Department store Liberty has bucked the downbeat mood after a return to its roots as a luxury goods merchant helped boost sales by 12 per cent.

Shares soared 11 per cent as it said sales at the Regent Street outlet in London rose to £23.7 million in the six months to December 31 - bucking the tough trading conditions suffered by many other retailers.

Owner Retail Stores said its refocus on items such as luxury furniture and fabrics had helped it narrow operating losses, although at the bottom line the firm fell deeper into the red.

The momentum continued into the new financial year with sales in February and March showing a "healthy increase" over the previous year.

Under the leadership of chief executive Iain Renwick, Liberty has undergone a restructuring including the refurbishment of its home department which emphasises its historic focus on designer furniture.

Chairman Richard Balfour-Lynn said: "It is pleasing to see that Liberty continues to drive sales growth, as it is restored as a luxury goods emporium."

Areas that did particularly well during the half year included ladies' accessories, jewellery and clothing and refurbished home departments.

Operating losses before tax and interest narrowed to £550,000 from a deficit of £754,000 last time.

Increased interest charges meant pre-tax losses widened to £2.3 million from £2 million. Retail Stores said its previously announced plan to sell two key properties would allow it to pay off debt and reduce these charges.

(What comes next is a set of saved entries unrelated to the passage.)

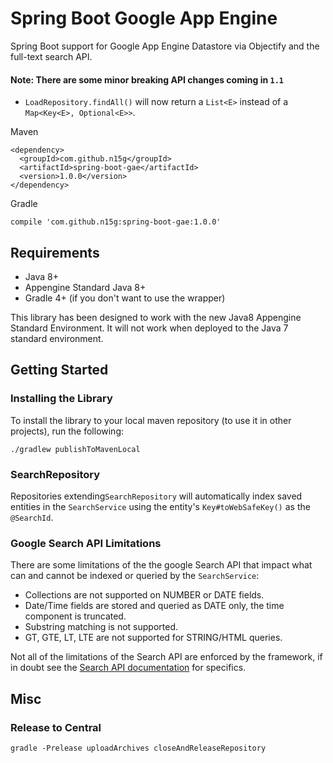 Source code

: # Spring Boot Google App Engine

Spring Boot support for Google App Engine Datastore via Objectify and the full-text search API.

#### Note: There are some minor breaking API changes coming in `1.1`
* `LoadRepository.findAll()` will now return a `List<E>` instead of a `Map<Key<E>, Optional<E>>`. 

Maven
```
<dependency>
  <groupId>com.github.n15g</groupId>
  <artifactId>spring-boot-gae</artifactId>
  <version>1.0.0</version>
</dependency>
```

Gradle
```
compile 'com.github.n15g:spring-boot-gae:1.0.0'
```

## Requirements

* Java 8+
* Appengine Standard Java 8+
* Gradle 4+ (if you don't want to use the wrapper)

This library has been designed to work with the new Java8 Appengine Standard Environment. It will not work
when deployed to the Java 7 standard environment.

## Getting Started

### Installing the Library
To install the library to your local maven repository (to use it in other projects), run the following:

```
./gradlew publishToMavenLocal
```

### SearchRepository
Repositories extending`SearchRepository` will automatically index saved entities in the `SearchService` using
the entity's `Key#toWebSafeKey()` as the `@SearchId`.

### Google Search API Limitations

There are some limitations of the the google Search API that impact what can and cannot be indexed or queried
by the `SearchService`:

* Collections are not supported on NUMBER or DATE fields.
* Date/Time fields are stored and queried as DATE only, the time component is truncated.
* Substring matching is not supported.
* GT, GTE, LT, LTE are not supported for STRING/HTML queries.

Not all of the limitations of the Search API are enforced by the framework, if in doubt see the
[Search API documentation](https://cloud.google.com/appengine/docs/standard/java/search/) for specifics.


## Misc

### Release to Central

```
gradle -Prelease uploadArchives closeAndReleaseRepository
```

It said there had been strong interest in Regent House and in its office building Lasenby House.

Retail Stores also announced plans to change its name to Liberty, subject to shareholder approval.

Analyst Rhys Williams at Seymour Pierce described the update as "pleasing", yet said the shine was taken away by the high interest charge.

As a result of this, the broker changed its forecast for full year losses to £5.5 million, from £5.2 million.